A federal judge appointed by Barack Obama recently ruled in favor of the Department of the Treasury and the Internal Revenue Service against American-based banks, dictating that US banks must answer to foreign governments regarding the holdings of certain individuals, as reported by Accounting Today on Jan. 16, 2014.

Named to the US District Court for the District of Columbia by Obama in 2010, Judge James E. Boasberg coincidentally happens to be the very same member of the judiciary who ruled in 2013 that the IRS had "exceeded its statutory authority in imposing testing and continuing education requirements on tax preparers."

In his latest ruling from the bench, the San Francisco native ruled that US banks have no choice but to report to foreign governments of the holdings of nonresident alien account holders.

As cited, "under the intergovernmental agreements that the Treasury Department has signed with other countries’ tax authorities in an effort to implement the Foreign Account Tax Compliance Act (FATCA)."

As part of Obama's HIRE Act of 2010, FATCA was eventually incorporated into the HIRE Act to combat offshore tax evasion.

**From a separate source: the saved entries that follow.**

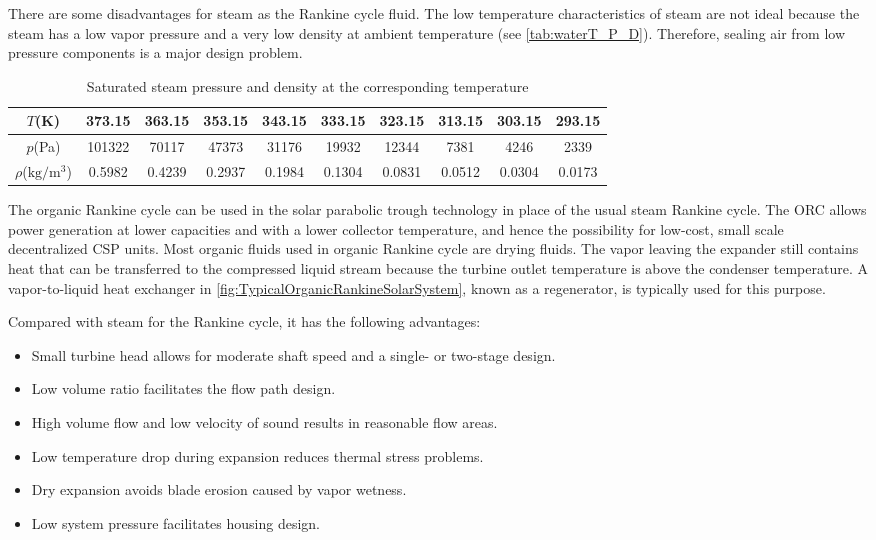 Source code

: There are some disadvantages for steam as the Rankine cycle fluid. The low temperature characteristics of steam are not ideal because the steam has a low vapor pressure and a very low density at ambient temperature (see \autoref{tab:waterT_P_D}). Therefore, sealing air from low pressure components is a major design problem.
\begin{table}[htbp]
	\caption{Saturated steam pressure and density at the corresponding temperature}
	\centering
	\begin{tabular}{cccccccccc}
		\toprule	
		    $T$(K)    &	373.15	    &    363.15    &    353.15    &    343.15    &    333.15    &    323.15    &    313.15    &    303.15    &    293.15\\
		\midrule	
		    $p$(Pa)    &    101322        &    70117    &    47373    &    31176    &    19932    &    12344    &    7381    &    4246    &    2339\\
		    $\rho$($\mathrm{kg/m^3}$)    &    0.5982        &    0.4239    &    0.2937    &    0.1984    &    0.1304    &    0.0831    &    0.0512    &    0.0304    &    0.0173\\
		\bottomrule
	\end{tabular}
	\label{tab:waterT_P_D}
\end{table}

The organic Rankine cycle can be used in the solar parabolic trough technology in place of the usual steam Rankine cycle. The ORC allows power generation at lower capacities and with a lower collector temperature, and hence the possibility for low-cost, small scale decentralized CSP units. Most organic fluids used in organic Rankine cycle are drying fluids. The vapor leaving the expander still contains heat that can be transferred to the compressed liquid stream because the turbine outlet temperature is above the condenser temperature. A vapor-to-liquid heat exchanger in \autoref{fig:TypicalOrganicRankineSolarSystem}, known as a regenerator, is typically used for this purpose.

Compared with steam for the Rankine cycle, it has the following advantages:
\begin{itemize}
  \item  Small turbine head allows for moderate shaft speed and a single- or two-stage design.
    \item Low volume ratio facilitates the flow path design.
    \item High volume flow and low velocity of sound results in reasonable flow areas.
    \item Low temperature drop during expansion reduces thermal stress problems.
    \item Dry expansion avoids blade erosion caused by vapor wetness.
    \item Low system pressure facilitates housing design.
  \end{itemize}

FATCA requires foreign financial institutions to report on their holdings of American citizens and residents to the IRS or else face stiff penalties.

Boasberg's ruling requires US banks to reciprocate in kind, despite no treaty binding them liable per the US Constitution.

Fighting a losing battle in the court system, "the Florida Bankers Association and the Texas Bankers Association challenged those reporting requirements in a lawsuit last year against the Treasury Department, alleging that the regulations violated the Administrative Procedure Act and the Regulatory Flexibility Act."

Accounting Today also noted that as part of their argument before Judge Boasberg, "they argued that the IRS regulations would cause far more harm to the banks than anticipated, leading to 'capital flight' by nonresident aliens from U.S. banks to banks abroad."